Presenting Isaac Hayes

TIMOTHY CROUSE Posted Feb 17, 1972 8:58 AM

Ike began to warm to the subject of Stax's past glories. "Sam and Dave and Otis," he let out a low whistle. "Dynamite sessions. Oh, man," he said longingly.

Ike's first job at Stax was working as a keyboard sideman on The Great Otis Redding Sings Soul Ballads, and the association continued until Otis' death. "This cat would go behind a mike and compose as we went," Ike remembered. "We'd get a groove on, rhythm section and horns too, and he'd stand there and the lyrics and melody would pop outa his mouth.

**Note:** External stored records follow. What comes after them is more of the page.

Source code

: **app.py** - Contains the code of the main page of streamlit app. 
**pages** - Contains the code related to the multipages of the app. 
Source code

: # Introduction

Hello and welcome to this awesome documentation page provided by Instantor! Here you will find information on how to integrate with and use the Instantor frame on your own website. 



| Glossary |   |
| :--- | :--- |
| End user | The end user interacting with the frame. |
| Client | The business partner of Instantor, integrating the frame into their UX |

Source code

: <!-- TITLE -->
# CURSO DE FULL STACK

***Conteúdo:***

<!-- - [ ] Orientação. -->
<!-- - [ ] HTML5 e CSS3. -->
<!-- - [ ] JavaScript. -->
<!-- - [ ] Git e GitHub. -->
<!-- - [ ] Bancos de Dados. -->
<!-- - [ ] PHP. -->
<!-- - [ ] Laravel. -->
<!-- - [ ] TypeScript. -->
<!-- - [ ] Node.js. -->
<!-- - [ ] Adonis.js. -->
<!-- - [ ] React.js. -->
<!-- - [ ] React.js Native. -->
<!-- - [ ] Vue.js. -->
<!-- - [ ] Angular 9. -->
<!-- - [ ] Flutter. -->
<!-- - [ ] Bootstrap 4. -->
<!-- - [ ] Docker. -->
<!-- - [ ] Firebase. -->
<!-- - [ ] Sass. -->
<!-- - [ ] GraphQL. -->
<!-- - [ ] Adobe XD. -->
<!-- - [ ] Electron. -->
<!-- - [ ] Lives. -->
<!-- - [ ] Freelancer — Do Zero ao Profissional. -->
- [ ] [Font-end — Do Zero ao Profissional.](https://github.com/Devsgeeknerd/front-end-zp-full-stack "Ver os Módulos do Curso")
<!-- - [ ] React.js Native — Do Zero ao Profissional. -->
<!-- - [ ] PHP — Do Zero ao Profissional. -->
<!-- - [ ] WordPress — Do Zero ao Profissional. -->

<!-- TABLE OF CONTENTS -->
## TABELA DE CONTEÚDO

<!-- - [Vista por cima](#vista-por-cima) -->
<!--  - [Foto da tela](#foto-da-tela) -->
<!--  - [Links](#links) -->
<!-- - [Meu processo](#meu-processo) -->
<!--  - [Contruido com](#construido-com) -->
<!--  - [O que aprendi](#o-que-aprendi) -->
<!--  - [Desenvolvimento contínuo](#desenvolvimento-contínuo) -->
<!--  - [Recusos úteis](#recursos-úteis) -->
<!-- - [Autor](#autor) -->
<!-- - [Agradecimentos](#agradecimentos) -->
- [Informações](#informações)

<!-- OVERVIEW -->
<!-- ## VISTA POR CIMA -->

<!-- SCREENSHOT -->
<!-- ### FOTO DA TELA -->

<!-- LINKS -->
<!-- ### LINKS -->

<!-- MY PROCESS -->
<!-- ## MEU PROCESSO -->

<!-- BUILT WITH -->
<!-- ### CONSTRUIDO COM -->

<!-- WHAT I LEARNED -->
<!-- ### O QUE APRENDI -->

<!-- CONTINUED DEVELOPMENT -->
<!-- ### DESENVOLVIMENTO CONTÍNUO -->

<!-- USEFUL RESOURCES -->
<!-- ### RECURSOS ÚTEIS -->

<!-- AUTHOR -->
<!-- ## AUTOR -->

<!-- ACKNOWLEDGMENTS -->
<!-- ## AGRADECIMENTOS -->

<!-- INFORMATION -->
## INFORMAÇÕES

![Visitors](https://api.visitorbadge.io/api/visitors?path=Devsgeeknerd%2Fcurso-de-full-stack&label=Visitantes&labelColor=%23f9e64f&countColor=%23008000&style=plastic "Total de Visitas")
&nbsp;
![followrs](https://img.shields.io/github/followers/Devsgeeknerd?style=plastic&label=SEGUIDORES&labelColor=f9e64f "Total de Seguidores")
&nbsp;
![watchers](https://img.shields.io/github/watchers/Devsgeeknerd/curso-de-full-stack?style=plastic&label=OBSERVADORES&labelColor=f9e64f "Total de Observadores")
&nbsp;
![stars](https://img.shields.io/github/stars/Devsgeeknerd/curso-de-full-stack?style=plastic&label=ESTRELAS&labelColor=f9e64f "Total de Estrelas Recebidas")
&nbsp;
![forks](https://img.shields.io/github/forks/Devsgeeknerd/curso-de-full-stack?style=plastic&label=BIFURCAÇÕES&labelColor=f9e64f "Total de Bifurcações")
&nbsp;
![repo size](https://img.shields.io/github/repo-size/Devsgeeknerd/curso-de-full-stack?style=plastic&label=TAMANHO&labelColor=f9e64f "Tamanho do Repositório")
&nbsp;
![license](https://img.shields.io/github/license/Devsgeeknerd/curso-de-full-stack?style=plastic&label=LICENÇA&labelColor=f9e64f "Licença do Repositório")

"And when David Porter and I started writing songs for Sam and Dave, those sessions were spontaneous too, most of 'em. Like someone'd say, 'OK, next week Sam and Dave is comin' in.'

"'Oh yeah?' we'd say, 'we gonna get some tunes, we don't have no songs!'

"OK, they're there for a week, right? First two days we just had them cats in the studio and they sit down in a room and we write. We can write better for the artist when the artist is present. But we also can reach back and relate to experiences which we can write about. So we'd say, 'That's a hip title, man — write it down!' We'd write it down and then we'd get in there and start actually writing the songs. We'd write maybe two songs one night and two songs the next night. Third day we go in the studio, and while we're writing, they're learning it. Dave teach it to them while I go teach the band the arrangement and then we just put it all together. And it was live, horns and everything in the studio at the same time."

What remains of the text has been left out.